### TASK INSTRUCTIONS
For the data below, report the number of lines that contain the string "advance" and nothing else.
++++
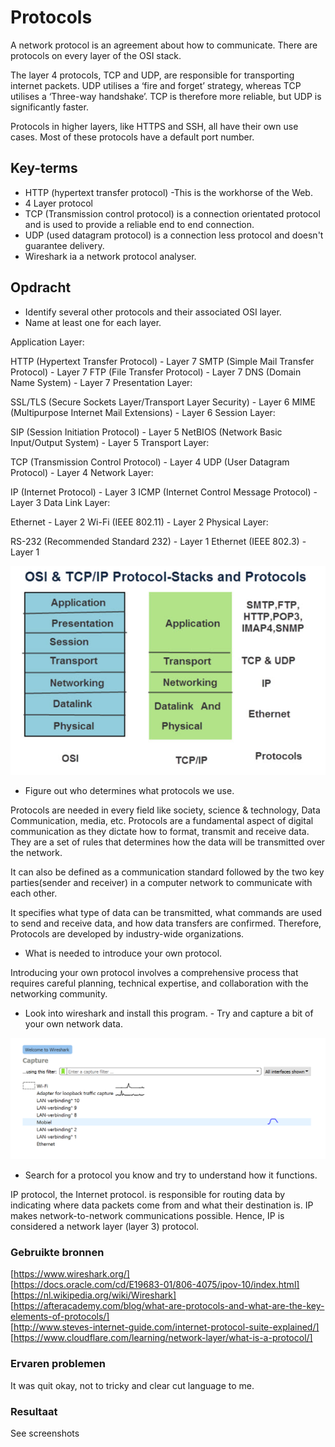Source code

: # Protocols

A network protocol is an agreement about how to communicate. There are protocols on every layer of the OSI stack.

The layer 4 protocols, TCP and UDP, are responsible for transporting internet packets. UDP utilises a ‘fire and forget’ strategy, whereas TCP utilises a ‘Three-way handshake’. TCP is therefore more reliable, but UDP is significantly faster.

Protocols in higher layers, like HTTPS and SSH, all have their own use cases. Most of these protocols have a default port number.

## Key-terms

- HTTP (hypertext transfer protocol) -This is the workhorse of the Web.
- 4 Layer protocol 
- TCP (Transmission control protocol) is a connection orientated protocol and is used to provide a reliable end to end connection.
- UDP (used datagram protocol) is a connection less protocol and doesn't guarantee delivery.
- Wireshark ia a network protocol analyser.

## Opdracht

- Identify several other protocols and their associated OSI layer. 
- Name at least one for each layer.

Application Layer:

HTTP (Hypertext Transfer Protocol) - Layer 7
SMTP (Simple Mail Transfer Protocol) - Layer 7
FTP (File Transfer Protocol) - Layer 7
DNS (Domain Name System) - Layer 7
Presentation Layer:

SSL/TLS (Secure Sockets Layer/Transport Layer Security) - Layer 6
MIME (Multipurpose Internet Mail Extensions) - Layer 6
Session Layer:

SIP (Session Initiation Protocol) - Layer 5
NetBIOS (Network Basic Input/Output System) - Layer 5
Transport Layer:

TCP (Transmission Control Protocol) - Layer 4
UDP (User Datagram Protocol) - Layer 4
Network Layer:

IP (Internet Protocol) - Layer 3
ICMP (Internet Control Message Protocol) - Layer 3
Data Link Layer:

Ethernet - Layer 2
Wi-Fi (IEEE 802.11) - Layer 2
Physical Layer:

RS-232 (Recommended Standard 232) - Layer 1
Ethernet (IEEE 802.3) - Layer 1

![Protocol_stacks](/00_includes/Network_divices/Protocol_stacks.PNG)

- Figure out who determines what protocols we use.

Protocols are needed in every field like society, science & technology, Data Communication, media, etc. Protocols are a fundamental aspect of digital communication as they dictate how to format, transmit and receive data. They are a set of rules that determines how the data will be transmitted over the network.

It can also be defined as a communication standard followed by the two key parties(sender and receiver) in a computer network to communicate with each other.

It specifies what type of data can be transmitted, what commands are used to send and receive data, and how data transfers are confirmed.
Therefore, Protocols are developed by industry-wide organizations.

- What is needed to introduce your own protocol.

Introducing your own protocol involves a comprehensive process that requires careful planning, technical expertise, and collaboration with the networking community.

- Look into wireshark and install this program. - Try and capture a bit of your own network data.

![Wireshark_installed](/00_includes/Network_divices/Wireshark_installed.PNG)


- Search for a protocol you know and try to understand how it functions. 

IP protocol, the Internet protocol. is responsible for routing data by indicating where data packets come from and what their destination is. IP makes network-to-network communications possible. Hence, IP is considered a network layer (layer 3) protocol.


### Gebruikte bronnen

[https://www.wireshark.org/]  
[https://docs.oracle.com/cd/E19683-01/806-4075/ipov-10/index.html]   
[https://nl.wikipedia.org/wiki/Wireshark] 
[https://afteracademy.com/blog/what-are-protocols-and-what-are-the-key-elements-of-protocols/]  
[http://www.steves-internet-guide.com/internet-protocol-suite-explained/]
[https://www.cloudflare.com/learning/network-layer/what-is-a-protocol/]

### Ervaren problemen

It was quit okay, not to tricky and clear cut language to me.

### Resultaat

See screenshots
++++
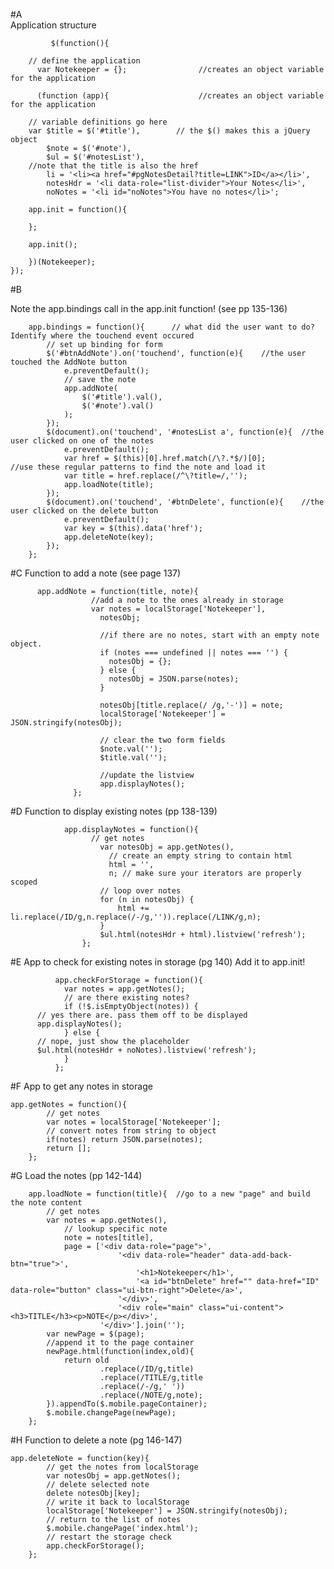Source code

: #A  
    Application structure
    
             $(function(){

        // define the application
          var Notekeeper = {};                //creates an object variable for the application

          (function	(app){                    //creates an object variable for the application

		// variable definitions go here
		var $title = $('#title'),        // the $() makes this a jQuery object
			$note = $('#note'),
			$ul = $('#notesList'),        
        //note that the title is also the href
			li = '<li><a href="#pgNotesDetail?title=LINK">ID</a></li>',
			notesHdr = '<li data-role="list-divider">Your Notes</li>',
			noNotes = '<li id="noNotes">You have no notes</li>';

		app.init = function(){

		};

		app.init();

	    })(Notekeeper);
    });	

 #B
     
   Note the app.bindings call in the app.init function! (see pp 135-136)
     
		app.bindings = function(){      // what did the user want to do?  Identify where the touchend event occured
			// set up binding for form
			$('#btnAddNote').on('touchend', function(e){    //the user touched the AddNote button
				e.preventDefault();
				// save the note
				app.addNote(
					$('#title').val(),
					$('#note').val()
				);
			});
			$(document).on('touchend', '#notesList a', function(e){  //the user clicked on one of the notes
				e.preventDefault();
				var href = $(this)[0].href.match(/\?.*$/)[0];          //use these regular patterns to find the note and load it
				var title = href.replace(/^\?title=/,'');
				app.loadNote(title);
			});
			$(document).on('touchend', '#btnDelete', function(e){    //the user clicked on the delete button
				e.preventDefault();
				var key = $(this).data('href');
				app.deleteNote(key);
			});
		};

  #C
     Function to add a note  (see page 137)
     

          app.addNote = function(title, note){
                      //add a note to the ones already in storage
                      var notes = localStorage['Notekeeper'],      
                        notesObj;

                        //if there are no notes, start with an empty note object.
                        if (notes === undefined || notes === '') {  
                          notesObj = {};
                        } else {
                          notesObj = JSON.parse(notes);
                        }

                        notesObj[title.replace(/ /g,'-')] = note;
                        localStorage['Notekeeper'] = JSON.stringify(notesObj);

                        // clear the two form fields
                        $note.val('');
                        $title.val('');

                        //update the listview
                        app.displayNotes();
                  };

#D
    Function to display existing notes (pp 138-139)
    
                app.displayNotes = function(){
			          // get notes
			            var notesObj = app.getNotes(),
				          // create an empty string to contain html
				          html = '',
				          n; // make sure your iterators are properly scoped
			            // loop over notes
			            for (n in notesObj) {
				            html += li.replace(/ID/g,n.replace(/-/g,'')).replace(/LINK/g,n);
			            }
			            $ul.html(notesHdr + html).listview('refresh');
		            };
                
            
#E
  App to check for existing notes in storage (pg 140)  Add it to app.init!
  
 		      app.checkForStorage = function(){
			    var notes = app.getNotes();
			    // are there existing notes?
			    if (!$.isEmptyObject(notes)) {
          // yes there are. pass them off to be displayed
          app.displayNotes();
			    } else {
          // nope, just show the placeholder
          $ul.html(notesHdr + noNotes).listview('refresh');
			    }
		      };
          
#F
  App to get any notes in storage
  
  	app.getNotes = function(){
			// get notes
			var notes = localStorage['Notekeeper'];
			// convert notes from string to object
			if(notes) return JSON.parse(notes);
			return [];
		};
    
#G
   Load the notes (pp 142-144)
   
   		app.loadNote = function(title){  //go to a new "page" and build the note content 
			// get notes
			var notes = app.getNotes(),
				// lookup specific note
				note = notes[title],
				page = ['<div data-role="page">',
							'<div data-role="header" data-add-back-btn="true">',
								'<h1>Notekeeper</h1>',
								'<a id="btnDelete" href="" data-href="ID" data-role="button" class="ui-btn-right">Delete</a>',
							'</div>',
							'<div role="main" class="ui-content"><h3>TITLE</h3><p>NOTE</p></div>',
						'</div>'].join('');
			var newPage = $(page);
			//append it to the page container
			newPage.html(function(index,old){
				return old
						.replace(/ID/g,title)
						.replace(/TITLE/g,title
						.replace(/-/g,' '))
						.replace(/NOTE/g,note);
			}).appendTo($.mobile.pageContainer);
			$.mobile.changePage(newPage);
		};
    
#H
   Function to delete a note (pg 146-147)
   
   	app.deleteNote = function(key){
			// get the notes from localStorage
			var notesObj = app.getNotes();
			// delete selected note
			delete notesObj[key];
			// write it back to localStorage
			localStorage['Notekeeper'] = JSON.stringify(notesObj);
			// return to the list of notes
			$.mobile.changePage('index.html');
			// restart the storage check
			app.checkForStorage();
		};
++++
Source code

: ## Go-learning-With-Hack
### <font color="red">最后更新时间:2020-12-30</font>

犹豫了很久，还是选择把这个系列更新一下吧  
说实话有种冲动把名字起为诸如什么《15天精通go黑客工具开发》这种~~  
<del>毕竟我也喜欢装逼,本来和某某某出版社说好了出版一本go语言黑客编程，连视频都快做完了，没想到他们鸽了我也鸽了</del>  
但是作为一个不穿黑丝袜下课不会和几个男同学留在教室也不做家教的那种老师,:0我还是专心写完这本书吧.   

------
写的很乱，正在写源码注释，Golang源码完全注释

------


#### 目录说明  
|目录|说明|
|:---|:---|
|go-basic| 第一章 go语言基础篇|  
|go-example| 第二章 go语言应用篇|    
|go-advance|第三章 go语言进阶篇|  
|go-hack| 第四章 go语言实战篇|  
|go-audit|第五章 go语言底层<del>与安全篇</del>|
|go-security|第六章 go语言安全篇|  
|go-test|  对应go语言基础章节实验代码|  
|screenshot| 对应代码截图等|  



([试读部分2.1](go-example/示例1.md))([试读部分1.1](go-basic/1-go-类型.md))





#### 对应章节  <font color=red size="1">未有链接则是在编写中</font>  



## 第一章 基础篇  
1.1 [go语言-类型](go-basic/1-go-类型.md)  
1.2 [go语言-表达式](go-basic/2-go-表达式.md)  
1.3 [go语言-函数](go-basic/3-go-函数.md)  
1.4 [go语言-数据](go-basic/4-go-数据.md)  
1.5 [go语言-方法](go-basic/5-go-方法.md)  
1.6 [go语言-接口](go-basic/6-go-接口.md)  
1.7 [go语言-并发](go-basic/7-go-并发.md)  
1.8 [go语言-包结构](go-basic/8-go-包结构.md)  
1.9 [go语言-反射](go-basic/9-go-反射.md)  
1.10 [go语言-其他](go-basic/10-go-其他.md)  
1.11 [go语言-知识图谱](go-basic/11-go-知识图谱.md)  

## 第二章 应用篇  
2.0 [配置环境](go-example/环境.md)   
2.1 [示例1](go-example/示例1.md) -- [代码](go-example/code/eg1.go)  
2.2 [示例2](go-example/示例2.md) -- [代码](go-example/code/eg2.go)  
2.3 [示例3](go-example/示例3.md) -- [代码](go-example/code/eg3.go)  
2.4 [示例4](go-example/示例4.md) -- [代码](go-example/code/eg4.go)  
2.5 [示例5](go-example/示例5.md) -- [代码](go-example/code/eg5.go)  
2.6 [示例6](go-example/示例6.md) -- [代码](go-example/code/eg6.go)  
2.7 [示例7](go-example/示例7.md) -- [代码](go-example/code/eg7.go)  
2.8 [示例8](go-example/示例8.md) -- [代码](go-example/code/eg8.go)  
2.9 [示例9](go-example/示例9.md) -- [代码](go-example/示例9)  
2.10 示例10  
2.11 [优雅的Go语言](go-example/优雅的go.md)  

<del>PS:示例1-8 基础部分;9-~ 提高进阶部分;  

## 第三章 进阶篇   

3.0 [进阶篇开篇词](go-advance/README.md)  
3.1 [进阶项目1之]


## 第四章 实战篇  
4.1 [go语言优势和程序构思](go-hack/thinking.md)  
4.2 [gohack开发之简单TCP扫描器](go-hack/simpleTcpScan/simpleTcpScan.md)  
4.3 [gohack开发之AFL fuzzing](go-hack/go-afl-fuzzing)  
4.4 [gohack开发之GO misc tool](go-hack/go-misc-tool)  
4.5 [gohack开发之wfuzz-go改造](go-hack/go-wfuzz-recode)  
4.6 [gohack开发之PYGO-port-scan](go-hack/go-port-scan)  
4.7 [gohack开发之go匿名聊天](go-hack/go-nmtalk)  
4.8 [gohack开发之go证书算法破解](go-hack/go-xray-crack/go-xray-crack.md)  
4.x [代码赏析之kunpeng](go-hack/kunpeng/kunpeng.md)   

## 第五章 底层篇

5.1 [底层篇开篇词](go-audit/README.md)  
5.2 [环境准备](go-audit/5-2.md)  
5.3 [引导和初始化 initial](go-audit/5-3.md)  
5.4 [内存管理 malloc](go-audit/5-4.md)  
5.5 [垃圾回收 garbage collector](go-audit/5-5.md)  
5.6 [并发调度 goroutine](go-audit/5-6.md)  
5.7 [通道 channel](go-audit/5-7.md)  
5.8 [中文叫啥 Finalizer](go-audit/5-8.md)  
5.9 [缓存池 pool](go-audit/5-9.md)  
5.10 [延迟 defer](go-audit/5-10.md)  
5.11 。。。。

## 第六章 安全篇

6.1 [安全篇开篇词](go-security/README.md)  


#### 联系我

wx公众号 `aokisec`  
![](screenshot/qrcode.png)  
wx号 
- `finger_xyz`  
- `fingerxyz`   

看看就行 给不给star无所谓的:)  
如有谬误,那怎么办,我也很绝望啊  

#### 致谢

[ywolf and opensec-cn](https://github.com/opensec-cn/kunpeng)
++++
### ANSWER TO THIS TASK
2